[Saved data entries]
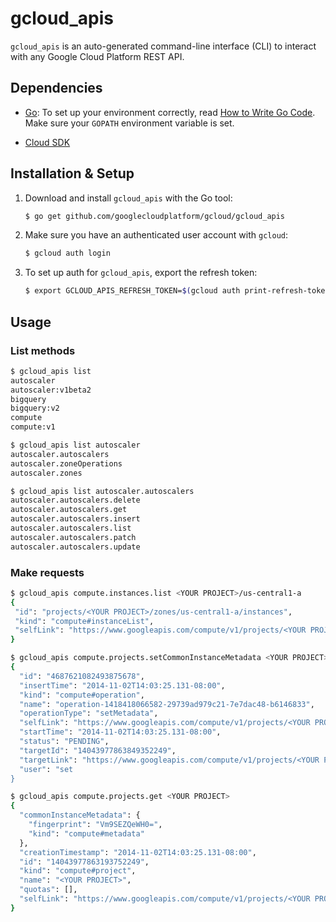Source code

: # gcloud_apis

`gcloud_apis` is an auto-generated command-line interface (CLI) to interact with any Google Cloud Platform REST API.

## Dependencies

* [Go](https://golang.org/doc/install): To set up your environment correctly, read [How to Write Go Code](https://golang.org/doc/code.html).  Make sure your `GOPATH` environment variable is set.

* [Cloud SDK](https://cloud.google.com/sdk/)

## Installation & Setup

1. Download and install `gcloud_apis` with the Go tool:
	```sh
	$ go get github.com/googlecloudplatform/gcloud/gcloud_apis
	```

2. Make sure you have an authenticated user account with `gcloud`:
	```sh
	$ gcloud auth login
	```

3. To set up auth for `gcloud_apis`, export the refresh token:

	```sh
	$ export GCLOUD_APIS_REFRESH_TOKEN=$(gcloud auth print-refresh-token)
	```

## Usage

### List methods

```sh
$ gcloud_apis list
autoscaler
autoscaler:v1beta2
bigquery
bigquery:v2
compute
compute:v1
```

```sh
$ gcloud_apis list autoscaler
autoscaler.autoscalers
autoscaler.zoneOperations
autoscaler.zones
```

```sh
$ gcloud_apis list autoscaler.autoscalers
autoscaler.autoscalers.delete
autoscaler.autoscalers.get
autoscaler.autoscalers.insert
autoscaler.autoscalers.list
autoscaler.autoscalers.patch
autoscaler.autoscalers.update
```

### Make requests

```sh
$ gcloud_apis compute.instances.list <YOUR PROJECT>/us-central1-a
{
 "id": "projects/<YOUR PROJECT>/zones/us-central1-a/instances",
 "kind": "compute#instanceList",
 "selfLink": "https://www.googleapis.com/compute/v1/projects/<YOUR PROJECT>/zones/us-central1-a/instances"
}
```

```sh
$ gcloud_apis compute.projects.setCommonInstanceMetadata <YOUR PROJECT> --items[0].key=foo --items[0].value=bar
{
  "id": "4687621082493875678",
  "insertTime": "2014-11-02T14:03:25.131-08:00",
  "kind": "compute#operation",
  "name": "operation-1418418066582-29739ad979c21-7e7dac48-b6146833",
  "operationType": "setMetadata",
  "selfLink": "https://www.googleapis.com/compute/v1/projects/<YOUR PROJECT>/global/operations/operation-1418418066582-29739ad979c21-7e7dac48-b6146833",
  "startTime": "2014-11-02T14:03:25.131-08:00",
  "status": "PENDING",
  "targetId": "14043977863849352249",
  "targetLink": "https://www.googleapis.com/compute/v1/projects/<YOUR PROJECT>",
  "user": "set
}
```

```sh
$ gcloud_apis compute.projects.get <YOUR PROJECT>
{
  "commonInstanceMetadata": {
    "fingerprint": "Vm9SEZQeWH0=",
    "kind": "compute#metadata"
  },
  "creationTimestamp": "2014-11-02T14:03:25.131-08:00",
  "id": "14043977863193752249",
  "kind": "compute#project",
  "name": "<YOUR PROJECT>",
  "quotas": [],
  "selfLink": "https://www.googleapis.com/compute/v1/projects/<YOUR PROJECT>"
}
```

### WHAT IS EXPECTED
Repeat the data verbatim through the "## Dependencies" line, no pictures.

### EXERCISE SOLUTION
Source code

: # gcloud_apis

`gcloud_apis` is an auto-generated command-line interface (CLI) to interact with any Google Cloud Platform REST API.

## Dependencies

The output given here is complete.